» Exercise details: Every line in the records below that holds the word "some" is to be copied.

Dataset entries
^^^^

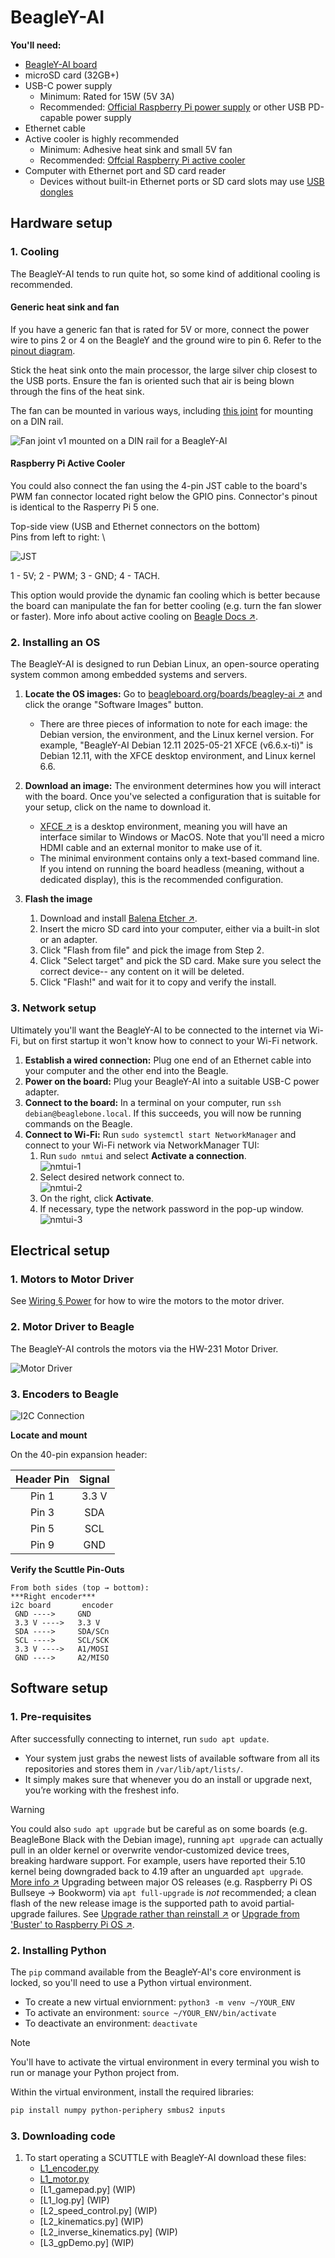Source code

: # BeagleY-AI

**You'll need:**

* [BeagleY-AI board](https://www.beagleboard.org/boards/beagley-ai)
* microSD card (32GB+)
* USB-C power supply
    * Minimum: Rated for 15W (5V 3A)
    * Recommended: [Official Raspberry Pi power supply](https://www.raspberrypi.com/products/27w-power-supply/) or other USB PD-capable power supply
* Ethernet cable
* Active cooler is highly recommended
    * Minimum: Adhesive heat sink and small 5V fan
    * Recommended: [Offcial Raspberry Pi active cooler](https://www.raspberrypi.com/products/active-cooler/)
* Computer with Ethernet port and SD card reader
    * Devices without built-in Ethernet ports or SD card slots may use [USB dongles](https://www.amazon.com/Anker-Ethernet-PowerExpand-Aluminum-Portable/dp/B08CK9X9Z8)

## Hardware setup

### 1. Cooling
The BeagleY-AI tends to run quite hot, so some kind of additional cooling is recommended.

#### Generic heat sink and fan
If you have a generic fan that is rated for 5V or more, connect the power wire to pins 2 or 4 on the BeagleY and the ground wire to pin 6. Refer to the [pinout diagram](https://pinout.beagleboard.io/).

Stick the heat sink onto the main processor, the large silver chip closest to the USB ports. 
Ensure the fan is oriented such that air is being blown through the fins of the heat sink.

The fan can be mounted in various ways, including [this joint](https://grabcad.com/library/fan_joint-1) for mounting on a DIN rail.

![Fan joint v1 mounted on a DIN rail for a BeagleY-AI](img/mg_beagley_fanJoint.jpg)

#### Raspberry Pi Active Cooler
You could also connect the fan using the 4-pin JST cable to the board's PWM fan connector located right below the GPIO pins. Connector's pinout is identical to the Rasperry Pi 5 one.

Top-side view (USB and Ethernet connectors on the bottom) \
Pins from left to right: \

![JST](image/BeagleY-AI%20Fan%20connector.png)

1 - 5V; 2 - PWM; 3 - GND; 4 - TACH.

This option would provide the dynamic fan cooling which is better because the board can manipulate the fan for better cooling (e.g. turn the fan slower or faster). 
More info about active cooling on [Beagle Docs ↗](https://docs.beagle.cc/boards/beagley/ai/02-quick-start.html#attach-cooling-fan).

### 2. Installing an OS
The BeagleY-AI is designed to run Debian Linux, an open-source operating system common among embedded systems and servers.

1. **Locate the OS images:** Go to [beagleboard.org/boards/beagley-ai ↗](https://www.beagleboard.org/boards/beagley-ai) and click the orange "Software Images" button.
    * There are three pieces of information to note for each image: the Debian version, the environment, and the Linux kernel version. For example, "BeagleY-AI Debian 12.11 2025-05-21 XFCE (v6.6.x-ti)" is Debian 12.11, with the XFCE desktop environment, and Linux kernel 6.6.

1. **Download an image:** The environment determines how you will interact with the board. Once you've selected a configuration that is suitable for your setup, click on the name to download it.
    * [XFCE ↗](https://xfce.org/about/screenshots) is a desktop environment, meaning you will have an interface similar to Windows or MacOS. Note that you'll need a micro HDMI cable and an external monitor to make use of it.
    * The minimal environment contains only a text-based command line. If you intend on running the board headless (meaning, without a dedicated display), this is the recommended configuration.

1. **Flash the image**
    1. Download and install [Balena Etcher ↗](https://etcher.balena.io/).
    1. Insert the micro SD card into your computer, either via a built-in slot or an adapter.
    1. Click "Flash from file" and pick the image from Step 2.
    1. Click "Select target" and pick the SD card. Make sure you select the correct device-- any content on it will be deleted.
    1. Click "Flash!" and wait for it to copy and verify the install.

### 3. Network setup

Ultimately you'll want the BeagleY-AI to be connected to the internet via Wi-Fi, but on first startup it won't know how to connect to your Wi-Fi network.

1. **Establish a wired connection:** Plug one end of an Ethernet cable into your computer and the other end into the Beagle.
1. **Power on the board:** Plug your BeagleY-AI into a suitable USB-C power adapter.
1. **Connect to the board:** In a terminal on your computer, run `ssh debian@beaglebone.local`. If this succeeds, you will now be running commands on the Beagle.
1. **Connect to Wi-Fi:** Run `sudo systemctl start NetworkManager` and connect to your Wi-Fi network via NetworkManager TUI:
    1. Run `sudo nmtui` and select **Activate a connection**. \
    ![nmtui-1](img/nmtui-1.png)
    1. Select desired network connect to. \
    ![nmtui-2](img/nmtui-2.png)
    1. On the right, click **Activate**.
    1. If necessary, type the network password in the pop-up window. \
    ![nmtui-3](img/nmtui-3.png)

## Electrical setup

### 1. Motors to Motor Driver
See [Wiring § Power](wiring.md#actuator-motor-driver) for how to wire the motors to the motor driver.

### 2. Motor Driver to Beagle
The BeagleY-AI controls the motors via the HW-231 Motor Driver.

![Motor Driver](image/Beagle_wiring_whitebg.png)

### 3. Encoders to Beagle
![I2C Connection](image/byai-i2c.png)

**Locate and mount**

On the 40-pin expansion header:

| Header Pin | Signal |
|:----------:|:------:|
| Pin 1       | 3.3 V   |
| Pin 3       | SDA     |
| Pin 5       | SCL     |
| Pin 9       | GND     |

**Verify the Scuttle Pin-Outs**
 ```
From both sides (top → bottom):
***Right encoder***
i2c board       encoder
  GND ---->     GND
  3.3 V ---->   3.3 V
  SDA ---->     SDA/SCn
  SCL ---->     SCL/SCK
  3.3 V ---->   A1/MOSI
  GND ---->     A2/MISO
```

## Software setup

### 1. Pre-requisites
After successfully connecting to internet, run `sudo apt update`. 
- Your system just grabs the newest lists of available software from all its repositories and stores them in `/var/lib/apt/lists/`. 
- It simply makes sure that whenever you do an install or upgrade next, you’re working with the freshest info.

> [!WARNING]
> You could also `sudo apt upgrade` but be careful as on some boards (e.g. BeagleBone Black with the Debian image), running `apt upgrade` can actually pull in an older kernel or overwrite vendor‐customized device trees, breaking hardware support. For example, users have reported their 5.10 kernel being downgraded back to 4.19 after an unguarded `apt upgrade`. [More info ↗](https://forum.beagleboard.org/t/apt-update-apt-upgrade-automatic-kernel-change-downgrade-to-4-19/32030)
> Upgrading between major OS releases (e.g. Raspberry Pi OS Bullseye → Bookworm) via `apt full-upgrade` is *not* recommended; a clean flash of the new release image is the supported path to avoid partial‐upgrade failures. See [Upgrade rather than reinstall ↗](https://forums.raspberrypi.com/viewtopic.php?t=337992) or [Upgrade from 'Buster' to Raspberry Pi OS ↗](https://forums.raspberrypi.com/viewtopic.php?t=288172).

### 2. Installing Python
The `pip` command available from the BeagleY-AI's core environment is locked, so you'll need to use a Python virtual environment.
- To create a new virtual enviornment: `python3 -m venv ~/YOUR_ENV`
- To activate an environment: `source ~/YOUR_ENV/bin/activate`
- To deactivate an environment: `deactivate`

> [!NOTE]
> You'll have to activate the virtual environment in every terminal you wish to run or manage your Python project from.

Within the virtual environment, install the required libraries:
```bash
pip install numpy python-periphery smbus2 inputs
```

### 3. Downloading code
1. To start operating a SCUTTLE with BeagleY-AI download these files:
    - [L1_encoder.py](https://www.mediafire.com/file/okivhm6k8538pmm/L1_encoder.py/file)
    - [L1_motor.py](https://www.mediafire.com/file/pbtqgwtd8ptlqk8/L1_motor.py/file)
    - [L1_gamepad.py] (WIP)
    - [L1_log.py] (WIP)
    - [L2_speed_control.py] (WIP)
    - [L2_kinematics.py] (WIP)
    - [L2_inverse_kinematics.py] (WIP)
    - [L3_gpDemo.py] (WIP)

^^^^

» The completed task:
The BeagleY-AI tends to run quite hot, so some kind of additional cooling is recommended.
> You could also `sudo apt upgrade` but be careful as on some boards (e.g. BeagleBone Black with the Debian image), running `apt upgrade` can actually pull in an older kernel or overwrite vendor‐customized device trees, breaking hardware support. For example, users have reported their 5.10 kernel being downgraded back to 4.19 after an unguarded `apt upgrade`. [More info ↗](https://forum.beagleboard.org/t/apt-update-apt-upgrade-automatic-kernel-change-downgrade-to-4-19/32030)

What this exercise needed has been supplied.